[Dataset entries]
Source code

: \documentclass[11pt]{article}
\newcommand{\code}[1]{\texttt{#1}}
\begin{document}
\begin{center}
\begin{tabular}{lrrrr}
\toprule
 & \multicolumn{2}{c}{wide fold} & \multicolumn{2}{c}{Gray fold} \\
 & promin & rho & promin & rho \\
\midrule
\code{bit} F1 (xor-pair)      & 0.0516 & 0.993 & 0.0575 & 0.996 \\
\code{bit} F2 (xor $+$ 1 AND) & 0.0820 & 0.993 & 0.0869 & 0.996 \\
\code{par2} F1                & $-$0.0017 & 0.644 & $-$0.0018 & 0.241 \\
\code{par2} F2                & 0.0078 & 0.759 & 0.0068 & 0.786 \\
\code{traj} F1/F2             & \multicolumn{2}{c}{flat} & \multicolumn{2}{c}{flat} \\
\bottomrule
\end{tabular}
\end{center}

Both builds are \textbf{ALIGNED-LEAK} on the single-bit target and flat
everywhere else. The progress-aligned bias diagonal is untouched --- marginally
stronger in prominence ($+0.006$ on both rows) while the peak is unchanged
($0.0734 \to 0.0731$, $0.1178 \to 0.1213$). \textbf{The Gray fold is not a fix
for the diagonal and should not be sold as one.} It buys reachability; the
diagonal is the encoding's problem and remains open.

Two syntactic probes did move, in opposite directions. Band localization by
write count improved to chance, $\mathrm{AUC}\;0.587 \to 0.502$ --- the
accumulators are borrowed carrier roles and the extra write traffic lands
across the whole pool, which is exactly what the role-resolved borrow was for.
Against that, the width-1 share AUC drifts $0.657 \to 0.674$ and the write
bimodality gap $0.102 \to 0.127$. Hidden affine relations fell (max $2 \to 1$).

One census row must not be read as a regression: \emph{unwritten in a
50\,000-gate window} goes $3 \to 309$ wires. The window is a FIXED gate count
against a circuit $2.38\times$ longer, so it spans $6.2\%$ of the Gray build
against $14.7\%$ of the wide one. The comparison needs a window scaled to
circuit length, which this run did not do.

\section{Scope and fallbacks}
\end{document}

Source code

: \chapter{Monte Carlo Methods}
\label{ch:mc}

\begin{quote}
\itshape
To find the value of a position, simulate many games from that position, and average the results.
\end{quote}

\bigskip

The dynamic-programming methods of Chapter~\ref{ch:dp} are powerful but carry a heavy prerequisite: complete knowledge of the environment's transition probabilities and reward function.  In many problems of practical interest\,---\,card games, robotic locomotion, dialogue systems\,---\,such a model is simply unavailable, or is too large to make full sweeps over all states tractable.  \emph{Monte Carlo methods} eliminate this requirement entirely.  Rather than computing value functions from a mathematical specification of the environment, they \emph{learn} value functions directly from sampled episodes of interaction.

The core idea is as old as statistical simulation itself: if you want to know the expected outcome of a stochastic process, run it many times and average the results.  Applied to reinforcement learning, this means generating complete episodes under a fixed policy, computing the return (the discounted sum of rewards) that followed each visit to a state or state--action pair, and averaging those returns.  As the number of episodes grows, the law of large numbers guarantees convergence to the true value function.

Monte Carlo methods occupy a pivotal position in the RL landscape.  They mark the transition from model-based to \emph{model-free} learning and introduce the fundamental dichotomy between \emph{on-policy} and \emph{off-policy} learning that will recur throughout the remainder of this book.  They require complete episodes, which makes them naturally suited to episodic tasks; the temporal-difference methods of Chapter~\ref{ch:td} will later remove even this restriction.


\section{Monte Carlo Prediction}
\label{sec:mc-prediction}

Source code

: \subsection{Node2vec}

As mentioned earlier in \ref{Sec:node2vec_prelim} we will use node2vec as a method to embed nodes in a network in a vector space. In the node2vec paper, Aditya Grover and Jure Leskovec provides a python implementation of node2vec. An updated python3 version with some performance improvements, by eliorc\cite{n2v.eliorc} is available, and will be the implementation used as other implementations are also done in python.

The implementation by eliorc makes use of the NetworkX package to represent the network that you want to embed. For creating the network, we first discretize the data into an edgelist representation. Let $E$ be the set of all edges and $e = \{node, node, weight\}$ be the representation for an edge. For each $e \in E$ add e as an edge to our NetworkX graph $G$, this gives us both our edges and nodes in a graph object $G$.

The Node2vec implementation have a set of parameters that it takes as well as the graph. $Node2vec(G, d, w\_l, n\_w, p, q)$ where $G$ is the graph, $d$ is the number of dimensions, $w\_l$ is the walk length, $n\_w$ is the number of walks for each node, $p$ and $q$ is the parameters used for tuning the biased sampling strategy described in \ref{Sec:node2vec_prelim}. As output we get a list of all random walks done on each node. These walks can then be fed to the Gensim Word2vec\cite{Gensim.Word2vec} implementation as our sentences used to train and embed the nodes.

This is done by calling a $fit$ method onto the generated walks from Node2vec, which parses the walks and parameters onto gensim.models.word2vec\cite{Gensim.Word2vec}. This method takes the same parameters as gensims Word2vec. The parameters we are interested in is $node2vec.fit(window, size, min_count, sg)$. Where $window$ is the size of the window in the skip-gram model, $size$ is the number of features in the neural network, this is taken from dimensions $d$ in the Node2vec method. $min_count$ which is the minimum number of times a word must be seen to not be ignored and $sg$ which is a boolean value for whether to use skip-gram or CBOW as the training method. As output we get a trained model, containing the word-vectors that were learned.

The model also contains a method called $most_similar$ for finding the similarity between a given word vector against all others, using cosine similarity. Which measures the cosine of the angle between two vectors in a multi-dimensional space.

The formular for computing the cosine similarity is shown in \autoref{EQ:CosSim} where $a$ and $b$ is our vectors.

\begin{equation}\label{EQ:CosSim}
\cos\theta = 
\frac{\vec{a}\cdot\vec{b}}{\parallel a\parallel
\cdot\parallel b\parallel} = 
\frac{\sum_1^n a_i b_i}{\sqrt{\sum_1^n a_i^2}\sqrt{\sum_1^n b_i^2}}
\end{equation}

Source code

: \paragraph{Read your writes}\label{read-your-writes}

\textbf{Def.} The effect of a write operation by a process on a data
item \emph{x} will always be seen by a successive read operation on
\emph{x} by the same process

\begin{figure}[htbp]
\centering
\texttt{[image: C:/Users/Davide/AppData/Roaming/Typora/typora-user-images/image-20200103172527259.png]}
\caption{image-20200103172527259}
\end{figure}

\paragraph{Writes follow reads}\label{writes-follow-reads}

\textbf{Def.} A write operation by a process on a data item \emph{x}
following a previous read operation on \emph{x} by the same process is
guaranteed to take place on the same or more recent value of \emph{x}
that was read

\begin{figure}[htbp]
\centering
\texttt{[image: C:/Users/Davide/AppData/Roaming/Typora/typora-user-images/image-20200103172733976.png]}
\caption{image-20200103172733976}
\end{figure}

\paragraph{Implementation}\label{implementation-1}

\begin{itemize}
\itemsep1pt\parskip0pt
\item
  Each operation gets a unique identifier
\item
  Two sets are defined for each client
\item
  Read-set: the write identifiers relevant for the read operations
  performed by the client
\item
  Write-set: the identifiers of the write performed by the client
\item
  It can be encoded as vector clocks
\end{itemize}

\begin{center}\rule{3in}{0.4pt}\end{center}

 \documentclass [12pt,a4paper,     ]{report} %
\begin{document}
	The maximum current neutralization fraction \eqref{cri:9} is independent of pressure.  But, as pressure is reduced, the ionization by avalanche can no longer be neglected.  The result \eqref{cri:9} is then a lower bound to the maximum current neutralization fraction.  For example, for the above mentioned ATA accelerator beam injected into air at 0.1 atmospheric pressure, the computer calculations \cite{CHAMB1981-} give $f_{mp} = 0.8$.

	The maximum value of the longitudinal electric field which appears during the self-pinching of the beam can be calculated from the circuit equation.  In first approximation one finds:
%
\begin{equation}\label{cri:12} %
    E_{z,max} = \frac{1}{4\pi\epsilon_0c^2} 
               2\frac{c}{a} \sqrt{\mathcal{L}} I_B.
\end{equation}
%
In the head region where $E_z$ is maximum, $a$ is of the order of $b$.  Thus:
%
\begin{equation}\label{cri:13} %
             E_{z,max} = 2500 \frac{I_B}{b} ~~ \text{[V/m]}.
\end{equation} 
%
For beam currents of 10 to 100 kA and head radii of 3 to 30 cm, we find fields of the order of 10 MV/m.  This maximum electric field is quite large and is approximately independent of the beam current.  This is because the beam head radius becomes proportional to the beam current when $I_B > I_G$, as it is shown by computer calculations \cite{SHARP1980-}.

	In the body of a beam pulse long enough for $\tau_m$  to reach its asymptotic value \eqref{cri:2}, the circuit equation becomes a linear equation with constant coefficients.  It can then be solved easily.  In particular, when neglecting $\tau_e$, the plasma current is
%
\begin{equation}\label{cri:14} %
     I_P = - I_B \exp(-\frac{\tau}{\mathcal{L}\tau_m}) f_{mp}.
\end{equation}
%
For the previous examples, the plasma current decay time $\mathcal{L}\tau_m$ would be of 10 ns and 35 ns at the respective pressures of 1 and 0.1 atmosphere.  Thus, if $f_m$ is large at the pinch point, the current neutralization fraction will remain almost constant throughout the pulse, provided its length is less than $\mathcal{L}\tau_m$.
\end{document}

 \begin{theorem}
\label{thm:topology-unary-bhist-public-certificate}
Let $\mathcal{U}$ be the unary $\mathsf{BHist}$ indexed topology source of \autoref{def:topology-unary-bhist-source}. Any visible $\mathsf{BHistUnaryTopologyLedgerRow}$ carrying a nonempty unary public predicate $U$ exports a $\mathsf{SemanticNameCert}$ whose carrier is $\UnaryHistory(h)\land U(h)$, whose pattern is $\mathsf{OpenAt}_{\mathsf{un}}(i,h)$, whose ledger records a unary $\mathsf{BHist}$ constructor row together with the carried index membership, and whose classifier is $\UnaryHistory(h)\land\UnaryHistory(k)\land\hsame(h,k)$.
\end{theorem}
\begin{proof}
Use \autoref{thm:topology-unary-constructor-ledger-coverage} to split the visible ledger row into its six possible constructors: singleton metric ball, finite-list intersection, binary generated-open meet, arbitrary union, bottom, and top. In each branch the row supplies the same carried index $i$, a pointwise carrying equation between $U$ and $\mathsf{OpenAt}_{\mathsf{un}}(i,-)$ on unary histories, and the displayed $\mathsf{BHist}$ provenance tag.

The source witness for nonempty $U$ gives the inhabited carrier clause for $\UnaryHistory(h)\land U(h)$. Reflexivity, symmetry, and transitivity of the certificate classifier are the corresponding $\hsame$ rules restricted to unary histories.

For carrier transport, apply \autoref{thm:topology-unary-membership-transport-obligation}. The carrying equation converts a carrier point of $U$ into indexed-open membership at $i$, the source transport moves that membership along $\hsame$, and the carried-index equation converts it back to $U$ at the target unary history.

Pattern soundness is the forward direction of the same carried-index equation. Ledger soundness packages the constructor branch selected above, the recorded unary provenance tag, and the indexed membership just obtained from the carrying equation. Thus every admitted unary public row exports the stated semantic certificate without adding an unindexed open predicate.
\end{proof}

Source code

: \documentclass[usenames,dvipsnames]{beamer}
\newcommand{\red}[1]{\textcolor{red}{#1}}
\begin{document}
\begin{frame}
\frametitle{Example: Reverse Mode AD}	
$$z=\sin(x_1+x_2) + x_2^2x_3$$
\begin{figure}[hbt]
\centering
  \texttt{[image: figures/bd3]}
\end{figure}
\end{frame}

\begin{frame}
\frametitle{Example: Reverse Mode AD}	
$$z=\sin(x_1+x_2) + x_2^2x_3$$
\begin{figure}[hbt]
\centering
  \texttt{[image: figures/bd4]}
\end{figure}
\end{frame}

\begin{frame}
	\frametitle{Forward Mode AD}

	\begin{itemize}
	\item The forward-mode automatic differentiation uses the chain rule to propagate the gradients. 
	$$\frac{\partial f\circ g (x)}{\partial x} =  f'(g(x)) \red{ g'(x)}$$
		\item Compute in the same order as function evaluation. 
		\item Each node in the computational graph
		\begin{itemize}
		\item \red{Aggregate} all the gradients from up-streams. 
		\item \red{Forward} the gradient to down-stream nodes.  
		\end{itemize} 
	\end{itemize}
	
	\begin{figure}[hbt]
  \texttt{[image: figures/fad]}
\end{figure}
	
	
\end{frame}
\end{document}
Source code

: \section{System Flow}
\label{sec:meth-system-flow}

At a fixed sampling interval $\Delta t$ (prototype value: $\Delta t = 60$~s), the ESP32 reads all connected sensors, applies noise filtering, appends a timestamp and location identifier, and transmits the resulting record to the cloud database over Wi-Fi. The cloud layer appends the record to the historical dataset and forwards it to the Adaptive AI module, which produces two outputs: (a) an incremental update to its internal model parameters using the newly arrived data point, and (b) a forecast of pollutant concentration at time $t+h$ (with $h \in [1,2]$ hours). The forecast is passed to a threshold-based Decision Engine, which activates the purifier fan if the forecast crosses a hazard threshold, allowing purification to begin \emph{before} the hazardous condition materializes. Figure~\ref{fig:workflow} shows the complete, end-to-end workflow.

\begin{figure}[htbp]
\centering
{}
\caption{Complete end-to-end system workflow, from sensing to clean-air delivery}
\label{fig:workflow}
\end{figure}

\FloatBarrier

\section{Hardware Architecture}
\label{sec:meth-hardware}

**Exercise aim**
Find the string "certificate" in the data. Report each line it appears in.

**Expected answer**
\label{thm:topology-unary-bhist-public-certificate}
The source witness for nonempty $U$ gives the inhabited carrier clause for $\UnaryHistory(h)\land U(h)$. Reflexivity, symmetry, and transitivity of the certificate classifier are the corresponding $\hsame$ rules restricted to unary histories.
Pattern soundness is the forward direction of the same carried-index equation. Ledger soundness packages the constructor branch selected above, the recorded unary provenance tag, and the indexed membership just obtained from the carrying equation. Thus every admitted unary public row exports the stated semantic certificate without adding an unindexed open predicate.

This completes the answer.